AFC previously served as co-coordinating bank on a US$3 billion syndicated loan for the Dangote Refinery and has now fully recovered its US$300 million senior term loan to Dangote Industries Limited—capital that helped move the refinery from concept to production.
That money has since been redeployed at double the size back into Dangote’s ecosystem, reflecting AFC’s strategy of cycling early risk capital into new industrial projects once assets become stable.
The fertiliser push is designed to reshape Africa’s food and agriculture landscape at a time of rising pressure on global supply chains, climate stress, and fast-growing populations. Despite vast natural gas reserves and significant arable land, the continent still relies heavily on imported fertiliser—an imbalance the programme aims to correct.
The expansion targets a jump in Nigeria’s urea production capacity from 3 million metric tonnes per year to 9 million, alongside a new 3 million tonne plant in Ethiopia. The goal is to reduce import dependence, strengthen food security, and position Africa as a stronger player in global agricultural supply.
“This investment marks another important milestone in our long-standing partnership with AFC as we embark on the next phase of Dangote Fertilizer’s growth," Aliko Dangote, President and Chief Executive of Dangote Industries Limited, said.
"Expanding our fertiliser production capacity in Nigeria and developing a new plant in Ethiopia will strengthen Africa’s food security, support agricultural productivity, and deepen the continent’s industrial base.
"AFC has consistently supported Dangote Group at critical stages of our growth, and its renewed commitment reflects confidence in our vision to build globally competitive African industrial platforms”.
From AFC’s perspective, the stakes are even broader.

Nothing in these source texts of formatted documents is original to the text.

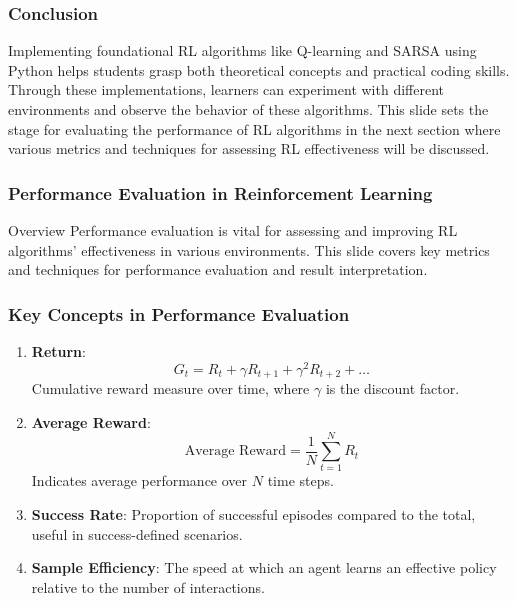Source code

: \documentclass[aspectratio=169]{beamer}
\begin{document}
\begin{frame}
    \frametitle{Conclusion}
    Implementing foundational RL algorithms like Q-learning and SARSA using Python helps students grasp both theoretical concepts and practical coding skills. Through these implementations, learners can experiment with different environments and observe the behavior of these algorithms. This slide sets the stage for evaluating the performance of RL algorithms in the next section where various metrics and techniques for assessing RL effectiveness will be discussed.
\end{frame}

\begin{frame}[fragile]
    \frametitle{Performance Evaluation in Reinforcement Learning}
    \begin{block}{Overview}
        Performance evaluation is vital for assessing and improving RL algorithms' effectiveness in various environments. 
        This slide covers key metrics and techniques for performance evaluation and result interpretation.
    \end{block}
\end{frame}

\begin{frame}[fragile]
    \frametitle{Key Concepts in Performance Evaluation}
    \begin{enumerate}
        \item \textbf{Return}:
            \[
            G_t = R_t + \gamma R_{t+1} + \gamma^2 R_{t+2} + \ldots
            \]
            Cumulative reward measure over time, where \( \gamma \) is the discount factor.
        
        \item \textbf{Average Reward}:
            \[
            \text{Average Reward} = \frac{1}{N} \sum_{t=1}^{N} R_t
            \]
            Indicates average performance over \( N \) time steps.
        
        \item \textbf{Success Rate}:
            Proportion of successful episodes compared to the total, useful in success-defined scenarios.

        \item \textbf{Sample Efficiency}:
            The speed at which an agent learns an effective policy relative to the number of interactions.
    \end{enumerate}
\end{frame}
\end{document}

“The question before Africa is simple: how will we feed 2.5 billion people by 2050? Africa’s 1.5 billion people consume just 6 million tonnes of urea annually, compared to 40 million tonnes in India and 50 million tonnes in China, despite having similar-sized populations. Closing this productivity gap is essential to Africa’s food security.

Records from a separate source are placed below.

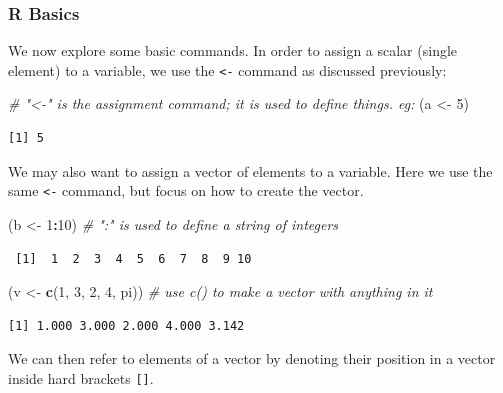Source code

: \documentclass[12pt,]{book}
\newenvironment{Shaded}{\begin{snugshade}}{\end{snugshade}}
\newcommand{\CommentTok}[1]{\textcolor[rgb]{0.56,0.35,0.01}{\textit{#1}}}
\newcommand{\DecValTok}[1]{\textcolor[rgb]{0.00,0.00,0.81}{#1}}
\newcommand{\KeywordTok}[1]{\textcolor[rgb]{0.13,0.29,0.53}{\textbf{#1}}}
\newcommand{\NormalTok}[1]{#1}
\newcommand{\OperatorTok}[1]{\textcolor[rgb]{0.81,0.36,0.00}{\textbf{#1}}}
\newcommand{\StringTok}[1]{\textcolor[rgb]{0.31,0.60,0.02}{#1}}
\begin{document}
\hypertarget{r-basics}{%
\subsubsection{R Basics}\label{r-basics}}

We now explore some basic commands. In order to assign a scalar (single element) to a variable, we use the \texttt{\textless{}-} command as discussed previously:

\begin{Shaded}
\begin{Highlighting}[]
\CommentTok{# "<-"  is the assignment command; it is used to define things. eg:}
\NormalTok{(a <-}\StringTok{ }\DecValTok{5}\NormalTok{)     }
\end{Highlighting}
\end{Shaded}

\begin{verbatim}
[1] 5
\end{verbatim}

We may also want to assign a vector of elements to a variable. Here we use the same \texttt{\textless{}-} command, but focus on how to create the vector.

\begin{Shaded}
\begin{Highlighting}[]
\NormalTok{(b <-}\StringTok{ }\DecValTok{1}\OperatorTok{:}\DecValTok{10}\NormalTok{)              }\CommentTok{# ":"  is used to define a string of integers}
\end{Highlighting}
\end{Shaded}

\begin{verbatim}
 [1]  1  2  3  4  5  6  7  8  9 10
\end{verbatim}

\begin{Shaded}
\begin{Highlighting}[]
\NormalTok{(v <-}\StringTok{ }\KeywordTok{c}\NormalTok{(}\DecValTok{1}\NormalTok{, }\DecValTok{3}\NormalTok{, }\DecValTok{2}\NormalTok{, }\DecValTok{4}\NormalTok{, pi))   }\CommentTok{# use c() to make a vector with anything in it}
\end{Highlighting}
\end{Shaded}

\begin{verbatim}
[1] 1.000 3.000 2.000 4.000 3.142
\end{verbatim}

We can then refer to elements of a vector by denoting their position in a vector inside hard brackets \texttt{{[}{]}}.
\end{document}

"By supporting the development of the world’s largest fertiliser platform, AFC is helping build the foundation for Africa to feed itself, create productive jobs and strengthen our economic sovereignty. This is not just an investment in fertilizer production. It is evidence of the Africa we are building," Samaila Zubairu, President & CEO of AFC, said.
AFC has increasingly positioned itself as a catalytic financier across Dangote’s industrial empire, including earlier support for the Dangote Industries Limited refinery project alongside Access Bank in 2024, which helped secure working capital for crude procurement during commissioning and early output.
More broadly, AFC says its investment strategy is focused on the backbone systems of long-term growth—energy, logistics, transport corridors, ports, power, and industrial processing—aimed at boosting Africa’s ability to produce and export essential goods rather than rely on imports.